Dimanche 22 mai, la Ghriba ouvre ses portes à 14 heures. Je suis impatient à l'idée de la revoir. Avec notre groupe d'une trentaine de personnes, conduit par René Trabelsi, nous franchissons d'abord un portique de sécurité avant de découvrir le lieu saint, "l'antichambre de Jérusalem" pour certains. Mais quel contraste par rapport à 2004 ! Aucun pavoisement ni accueil en musique, et en plus un ciel gris avec une pluie froide qui tombe, accentuant la tristesse qui se lie sur les visages...Mais une fois à l'intérieur, nous sommes tous émerveillés par la beauté des faïences émaillées, ainsi que par les ornements en bois précieux. Une atmosphère de plénitude se dégage de ces lieux bâtis après la destruction de Jérusalem en 586 avant J.-C. Nous nous déchaussons dans la première salle avant de pénétrer dans la seconde, endroit de dévotion où les fidèles allument des petites bougies et prient. Dans le fond de la salle, l'on aperçoit l'entrée d'une grotte censée provoquer, d'après plusieurs légendes, des miracles de bonheur, de fertilité et de santé. Là aussi, quel contraste par rapport aux années précédentes où une foule en liesse se pressait pour trouver une place dans cette synagogue ! Pauvre Ménara, seule dans la première salle près de quelques rabbins psalmodiant en hébreu et en araméen. Privée de sortie et de son imposant cortège pour la procession dans les rues de Hara Sghira ! Tristesse aussi dans le caravansérail situé en face de la synagogue, vide de tout occupant alors que par le passé cet endroit résonnait de joie par les chants et mélodies entonnés par les musiciens de Yacoub Bchiri ! Où sont les milliers de pèlerins venus faire leurs dévotions alors que cette année seule une petite centaine de participants a osé venir malgré les circonstances particulières ? L'ambiance est cependant empreinte de joie, mais surtout dans le recueillement et la prière. Pour ma part, je suis content d'être là et d'avoir pu accomplir mon souhait de rendre hommage, à ma manière, à cette Ghriba dont je me souviens encore des tristes évènements qui se sont produits le 7 avril 2002...ce lâche attentat qui a fait 21 victimes. Je quitte mon ami René et son père, qui arbore toujours sa tenue traditionnelle djerbienne (blousa et sarouel). Perez Trabelsi est convaincu que les gens reviendront l'année prochaine à la Ghriba, "certainement encore plus nombreux que les années précédentes...".




















































































2/ Déplacement à Sousse




Répondant à l'invitation de M. Hamadi Mellouli, président de l'association AREMS de Sousse (Association de Recherche et d'Etude sur la Mémoire de Sousse), je me rends le 27 mai 2011 dans cette belle ville côtière, au riche patrimoine culturel, pour participer à une présentation de mon ouvrage Sidi Brahim des neiges...sur les traces du 4e Régiment de Tirailleurs Tunisiens.

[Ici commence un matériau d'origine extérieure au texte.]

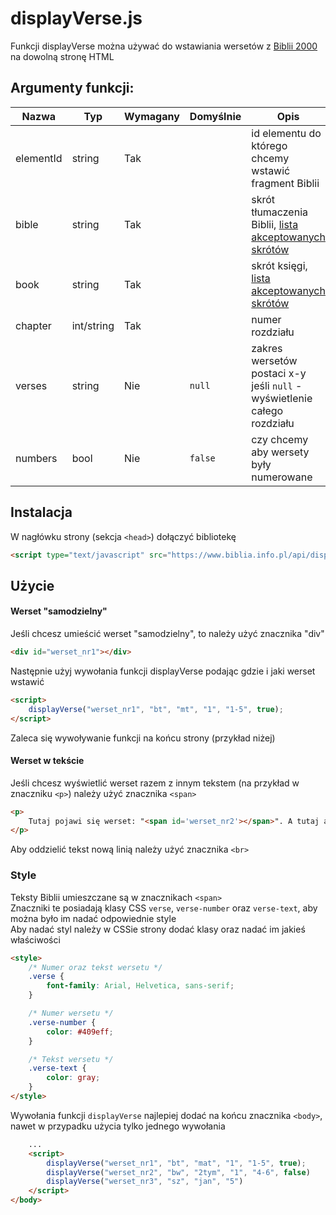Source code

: # displayVerse.js
Funkcji displayVerse można używać do wstawiania wersetów z [Biblii 2000](https://biblia.info.pl/biblia.html) na dowolną stronę HTML

## Argumenty funkcji:

| Nazwa     | Typ        | Wymagany | Domyślnie | Opis |
| -----     | ---        | -------- | ---       | ---  |
| elementId | string     | Tak      |           | id elementu do którego chcemy wstawić fragment Biblii |
| bible     | string     | Tak      |           | skrót tłumaczenia Biblii, [lista akceptowanych skrótów](https://biblia.info.pl/api/skroty.html) |
| book      | string     | Tak      |           | skrót księgi, [lista akceptowanych skrótów](https://biblia.info.pl/api/skroty.html) |
| chapter   | int/string | Tak      |           | numer rozdziału |
| verses    | string     | Nie      | `null`    | zakres wersetów postaci x-y <br/> jeśli `null` - wyświetlenie całego rozdziału |
| numbers   | bool       | Nie      | `false`   | czy chcemy aby wersety były numerowane |

## Instalacja

W nagłówku strony (sekcja `<head>`) dołączyć bibliotekę
```html
<script type="text/javascript" src="https://www.biblia.info.pl/api/displayVerse.js"></script>
```

## Użycie

#### Werset "samodzielny"
Jeśli chcesz umieścić werset "samodzielny", to należy użyć znacznika "div"
```html
<div id="werset_nr1"></div>
```

Następnie użyj wywołania funkcji displayVerse podając gdzie i jaki werset wstawić
```html
<script>
    displayVerse("werset_nr1", "bt", "mt", "1", "1-5", true);
</script>
```
Zaleca się wywoływanie funkcji na końcu strony (przykład niżej)

#### Werset w tekście
Jeśli chcesz wyświetlić werset razem z innym tekstem (na przykład w znaczniku `<p>`) należy użyć znacznika `<span>`
```html
<p>
    Tutaj pojawi się werset: "<span id='werset_nr2'></span>". A tutaj analiza tekstu...
</p>
```

Aby oddzielić tekst nową linią należy użyć znacznika `<br>`

### Style
Teksty Biblii umieszczane są w znacznikach `<span>` \
Znaczniki te posiadają klasy CSS `verse`, `verse-number` oraz `verse-text`, aby można było im nadać odpowiednie style \
Aby nadać styl należy w CSSie strony dodać klasy oraz nadać im jakieś właściwości

```html
<style>
    /* Numer oraz tekst wersetu */
    .verse {
        font-family: Arial, Helvetica, sans-serif;
    }

    /* Numer wersetu */
    .verse-number {
        color: #409eff;
    }

    /* Tekst wersetu */
    .verse-text {
        color: gray;
    }
</style>
```

Wywołania funkcji `displayVerse` najlepiej dodać na końcu znacznika `<body>`, nawet w przypadku użycia tylko jednego wywołania

```html
    ...
    <script>
        displayVerse("werset_nr1", "bt", "mat", "1", "1-5", true);
        displayVerse("werset_nr2", "bw", "2tym", "1", "4-6", false)
        displayVerse("werset_nr3", "sz", "jan", "5")
    </script>
</body>
```
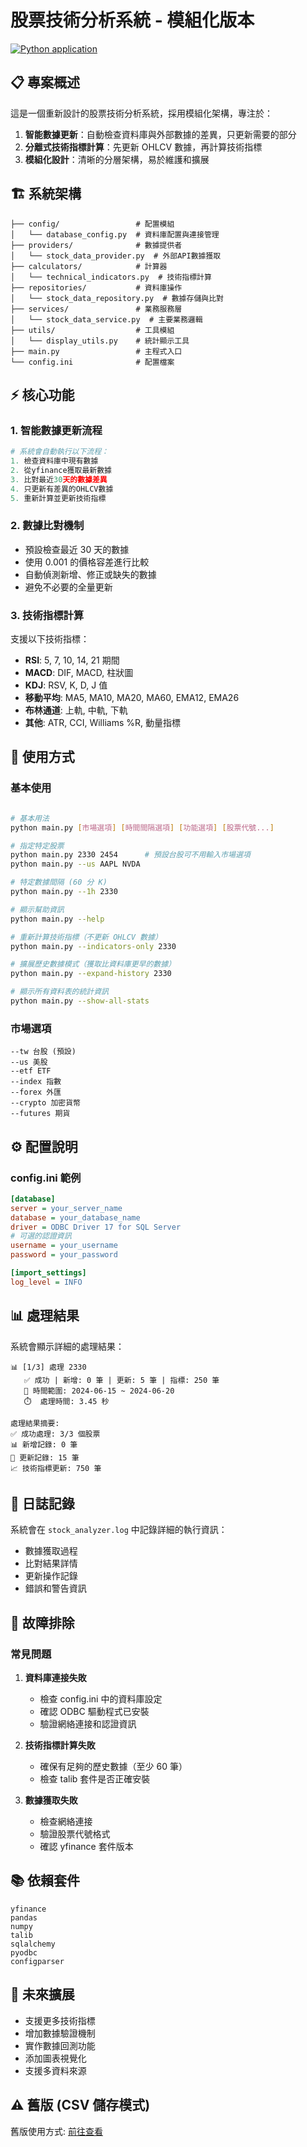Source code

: # 股票技術分析系統 - 模組化版本

[![Python application](https://github.com/HaoXun97/technical-indicators/actions/workflows/python-app.yml/badge.svg)](https://github.com/HaoXun97/technical-indicators/actions/workflows/python-app.yml)

## 📋 專案概述

這是一個重新設計的股票技術分析系統，採用模組化架構，專注於：

1. **智能數據更新**：自動檢查資料庫與外部數據的差異，只更新需要的部分
2. **分離式技術指標計算**：先更新 OHLCV 數據，再計算技術指標
3. **模組化設計**：清晰的分層架構，易於維護和擴展

## 🏗️ 系統架構

```
├── config/                 # 配置模組
│   └── database_config.py  # 資料庫配置與連接管理
├── providers/              # 數據提供者
│   └── stock_data_provider.py  # 外部API數據獲取
├── calculators/            # 計算器
│   └── technical_indicators.py  # 技術指標計算
├── repositories/           # 資料庫操作
│   └── stock_data_repository.py  # 數據存儲與比對
├── services/               # 業務服務層
│   └── stock_data_service.py  # 主要業務邏輯
├── utils/                  # 工具模組
│   └── display_utils.py    # 統計顯示工具
├── main.py                 # 主程式入口
└── config.ini              # 配置檔案
```

## ⚡ 核心功能

### 1. 智能數據更新流程

```python
# 系統會自動執行以下流程：
1. 檢查資料庫中現有數據
2. 從yfinance獲取最新數據
3. 比對最近30天的數據差異
4. 只更新有差異的OHLCV數據
5. 重新計算並更新技術指標
```

### 2. 數據比對機制

- 預設檢查最近 30 天的數據
- 使用 0.001 的價格容差進行比較
- 自動偵測新增、修正或缺失的數據
- 避免不必要的全量更新

### 3. 技術指標計算

支援以下技術指標：

- **RSI**: 5, 7, 10, 14, 21 期間
- **MACD**: DIF, MACD, 柱狀圖
- **KDJ**: RSV, K, D, J 值
- **移動平均**: MA5, MA10, MA20, MA60, EMA12, EMA26
- **布林通道**: 上軌, 中軌, 下軌
- **其他**: ATR, CCI, Williams %R, 動量指標

## 🚀 使用方式

### 基本使用

```bash

# 基本用法
python main.py [市場選項] [時間間隔選項] [功能選項] [股票代號...]

# 指定特定股票
python main.py 2330 2454      # 預設台股可不用輸入市場選項
python main.py --us AAPL NVDA

# 特定數據間隔 (60 分 K)
python main.py --1h 2330

# 顯示幫助資訊
python main.py --help

# 重新計算技術指標（不更新 OHLCV 數據）
python main.py --indicators-only 2330

# 擴展歷史數據模式（獲取比資料庫更早的數據）
python main.py --expand-history 2330

# 顯示所有資料表的統計資訊
python main.py --show-all-stats
```

### 市場選項

```
--tw 台股 (預設)
--us 美股
--etf ETF
--index 指數
--forex 外匯
--crypto 加密貨幣
--futures 期貨
```

## ⚙️ 配置說明

### config.ini 範例

```ini
[database]
server = your_server_name
database = your_database_name
driver = ODBC Driver 17 for SQL Server
# 可選的認證資訊
username = your_username
password = your_password

[import_settings]
log_level = INFO
```

## 📊 處理結果

系統會顯示詳細的處理結果：

```
📊 [1/3] 處理 2330
   ✅ 成功 | 新增: 0 筆 | 更新: 5 筆 | 指標: 250 筆
   📅 時間範圍: 2024-06-15 ~ 2024-06-20
   ⏱️  處理時間: 3.45 秒

處理結果摘要:
✅ 成功處理: 3/3 個股票
📊 新增記錄: 0 筆
🔄 更新記錄: 15 筆
📈 技術指標更新: 750 筆
```

## 📝 日誌記錄

系統會在 `stock_analyzer.log` 中記錄詳細的執行資訊：

- 數據獲取過程
- 比對結果詳情
- 更新操作記錄
- 錯誤和警告資訊

## 🐛 故障排除

### 常見問題

1. **資料庫連接失敗**

   - 檢查 config.ini 中的資料庫設定
   - 確認 ODBC 驅動程式已安裝
   - 驗證網絡連接和認證資訊

2. **技術指標計算失敗**

   - 確保有足夠的歷史數據（至少 60 筆）
   - 檢查 talib 套件是否正確安裝

3. **數據獲取失敗**
   - 檢查網絡連接
   - 驗證股票代號格式
   - 確認 yfinance 套件版本

## 📚 依賴套件

```
yfinance
pandas
numpy
talib
sqlalchemy
pyodbc
configparser
```

## 🔮 未來擴展

- 支援更多技術指標
- 增加數據驗證機制
- 實作數據回測功能
- 添加圖表視覺化
- 支援多資料來源

## ⚠️ 舊版 (CSV 儲存模式)

舊版使用方式: [前往查看](./OLD_VERSION.md)
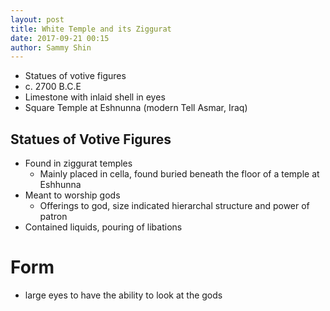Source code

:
 ```yaml
---
layout: post
title: White Temple and its Ziggurat
date: 2017-09-21 00:15
author: Sammy Shin
---
```


* Statues of votive figures
* c. 2700 B.C.E
* Limestone with inlaid shell in eyes
* Square Temple at Eshnunna (modern Tell Asmar, Iraq)

## Statues of Votive Figures
* Found in ziggurat temples
  * Mainly placed in cella, found buried beneath the floor of a temple at Eshhunna
* Meant to worship gods
  * Offerings to god, size indicated hierarchal structure and power of patron
* Contained liquids, pouring of libations

# Form
* large eyes to have the ability to look at the gods
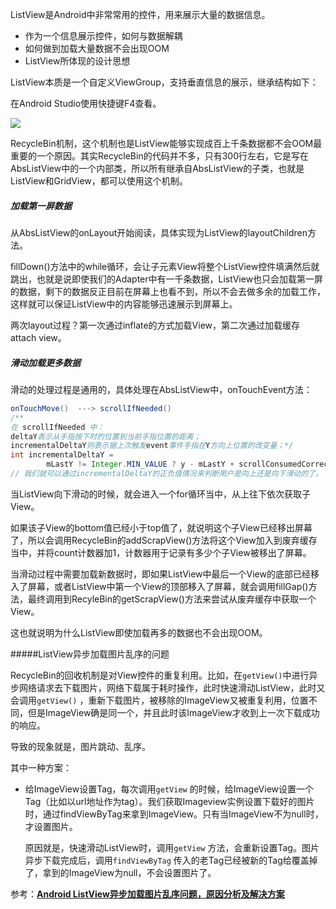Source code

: ListView是Android中非常常用的控件，用来展示大量的数据信息。

- 作为一个信息展示控件，如何与数据解耦
- 如何做到加载大量数据不会出现OOM
- ListView所体现的设计思想



ListView本质是一个自定义ViewGroup，支持垂直信息的展示，继承结构如下：

在Android Studio使用快捷键F4查看。

![](F:\gitbook\images\listview.JPG)



RecycleBin机制，这个机制也是ListView能够实现成百上千条数据都不会OOM最重要的一个原因。其实RecycleBin的代码并不多，只有300行左右，它是写在AbsListView中的一个内部类，所以所有继承自AbsListView的子类，也就是ListView和GridView，都可以使用这个机制。

##### 加载第一屏数据

从AbsListView的onLayout开始阅读，具体实现为ListView的layoutChildren方法。

fillDown()方法中的while循环，会让子元素View将整个ListView控件填满然后就跳出，也就是说即使我们的Adapter中有一千条数据，ListView也只会加载第一屏的数据，剩下的数据反正目前在屏幕上也看不到，所以不会去做多余的加载工作，这样就可以保证ListView中的内容能够迅速展示到屏幕上。



两次layout过程？第一次通过inflate的方式加载View，第二次通过加载缓存attach view。

##### 滑动加载更多数据

滑动的处理过程是通用的，具体处理在AbsListView中，onTouchEvent方法：

```java
onTouchMove()  ---> scrollIfNeeded()
/**
在 scrollIfNeeded 中：
deltaY表示从手指按下时的位置到当前手指位置的距离；
incrementalDeltaY则表示据上次触发event事件手指在Y方向上位置的改变量；*/
int incrementalDeltaY =
        mLastY != Integer.MIN_VALUE ? y - mLastY + scrollConsumedCorrection : deltaY;
// 我们就可以通过incrementalDeltaY的正负值情况来判断用户是向上还是向下滑动的了。
```

当ListView向下滑动的时候，就会进入一个for循环当中，从上往下依次获取子View。

如果该子View的bottom值已经小于top值了，就说明这个子View已经移出屏幕了，所以会调用RecycleBin的addScrapView()方法将这个View加入到废弃缓存当中，并将count计数器加1，计数器用于记录有多少个子View被移出了屏幕。

当滑动过程中需要加载新数据时，即如果ListView中最后一个View的底部已经移入了屏幕，或者ListView中第一个View的顶部移入了屏幕，就会调用fillGap()方法，最终调用到RecyleBin的getScrapView()方法来尝试从废弃缓存中获取一个View。

这也就说明为什么ListView即使加载再多的数据也不会出现OOM。

#####ListView异步加载图片乱序的问题

RecycleBin的回收机制是对View控件的重复利用。比如，在`getView()`中进行异步网络请求去下载图片，网络下载属于耗时操作，此时快速滑动ListView，此时又会调用`getView()` ，重新下载图片，被移除的ImageView又被重复利用，位置不同，但是ImageView确是同一个，并且此时该ImageView才收到上一次下载成功的响应。

导致的现象就是，图片跳动、乱序。

其中一种方案：

* 给ImageView设置Tag，每次调用`getView` 的时候，给ImageView设置一个Tag（比如以url地址作为tag）。我们获取Imageview实例设置下载好的图片时，通过findViewByTag来拿到ImageView。只有当ImageView不为null时，才设置图片。

  原因就是，快速滑动ListView时，调用`getView` 方法，会重新设置Tag。图片异步下载完成后，调用`findViewByTag` 传入的老Tag已经被新的Tag给覆盖掉了，拿到的ImageView为null，不会设置图片了。

参考：[**Android ListView异步加载图片乱序问题，原因分析及解决方案**](http://blog.csdn.net/guolin_blog/article/details/45586553) 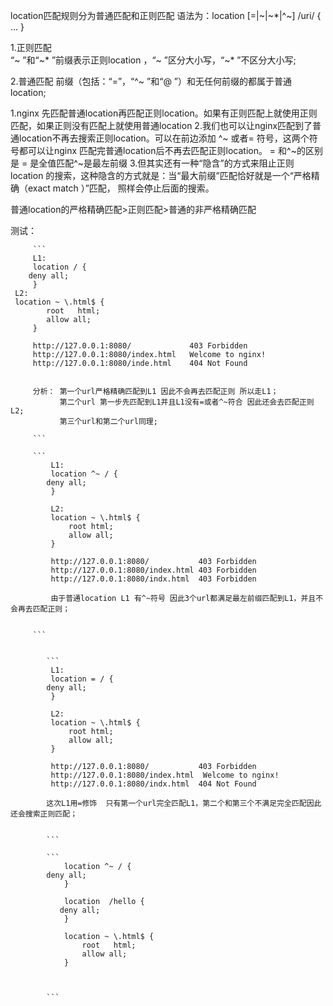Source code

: 

location匹配规则分为普通匹配和正则匹配 语法为：location [=|~|~*|^~] /uri/ { … }


1.正则匹配  
    “~ ”和“~* ”前缀表示正则location ，“~ ”区分大小写，“~* ”不区分大小写;
    
2.普通匹配
    前缀（包括：“=”，“^~ ”和“@ ”）和无任何前缀的都属于普通location;
    
    
1.nginx 先匹配普通location再匹配正则location。如果有正则匹配上就使用正则匹配，如果正则没有匹配上就使用普通location
2.我们也可以让nginx匹配到了普通location不再去搜索正则location。可以在前边添加 ^~ 或者= 符号，这两个符号都可以让nginx
匹配完普通location后不再去匹配正则location。 = 和^~的区别是 = 是全值匹配^~是最左前缀
3.但其实还有一种“隐含”的方式来阻止正则location 的搜索，这种隐含的方式就是：当“最大前缀”匹配恰好就是一个“严格精确（exact match ）”匹配，
照样会停止后面的搜索。

普通location的严格精确匹配>正则匹配>普通的非严格精确匹配

测试：

         ```
         L1:
         location / {
	    deny all;
         }
	 L2:
	 location ~ \.html$ {
            root   html;
            allow all;
         }
         
         http://127.0.0.1:8080/             403 Forbidden
         http://127.0.0.1:8080/index.html   Welcome to nginx!
         http://127.0.0.1:8080/inde.html    404 Not Found
         
         
         分析： 第一个url严格精确匹配到L1 因此不会再去匹配正则 所以走L1；
               第二个url 第一步先匹配到L1并且L1没有=或者^~符合 因此还会去匹配正则L2;
               第三个url和第二个url同理;
         
         ```

         ```
             L1:
             location ^~ / {
			deny all;
             }
             
             L2:
             location ~ \.html$ {
                 root html;
                 allow all;
             }
             
             http://127.0.0.1:8080/           403 Forbidden
             http://127.0.0.1:8080/index.html 403 Forbidden
             http://127.0.0.1:8080/indx.html  403 Forbidden

             由于普通location L1 有^~符号 因此3个url都满足最左前缀匹配到L1，并且不会再去匹配正则；
             
         
         ```


            ```
             L1:
             location = / {
			deny all;
             }
             
             L2:
             location ~ \.html$ {
                 root html;
                 allow all;
             }
             
             http://127.0.0.1:8080/           403 Forbidden
             http://127.0.0.1:8080/index.html  Welcome to nginx!
             http://127.0.0.1:8080/indx.html  404 Not Found

            这次L1用=修饰  只有第一个url完全匹配L1，第二个和第三个不满足完全匹配因此还会搜索正则匹配；
                
            
            ```
        
            ```
                location ^~ / {
			deny all;
                }

                location  /hello {
		       deny all;
                }
                
                location ~ \.html$ {
                    root   html;
                    allow all;
                }
                
                
                
            ```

Je suis chaleureusement accueilli par les membres de cette association, notamment M. Abdallah El Fekih, et le professeur Adel Ben Youssef qui présente ce livre devant un parterre d'une cinquantaine de personnes à la Bibliothèque régionale.











A l'issue de cette présentation, je suis surpris de voir l'intérêt manifesté par les participants, notamment quelques jeunes étudiants, pour mon travail effectué et par sa mise à l'honneur des valeureux soldats du 4e RTT pour leur épopée héroïque à travers l'Europe. Parmi ces personnes, je cite la présence de M. Nejib El Abed, fils de feu Hamed El Abed, adjudant-chef à la 6e compagnie du 2e bataillon du 4e RTT, qui fut le premier soldat de l'Armée française à pénétrer courageusement sur le sol allemand, à Scheibenhardt, le 19 mars 1945. De retour dans son pays, le "héros de Scheibenhardt" a participé à la création de l'armée tunisienne après l'Indépendance en 1956. Il termina sa carrière avec le grade de commandant en 1964.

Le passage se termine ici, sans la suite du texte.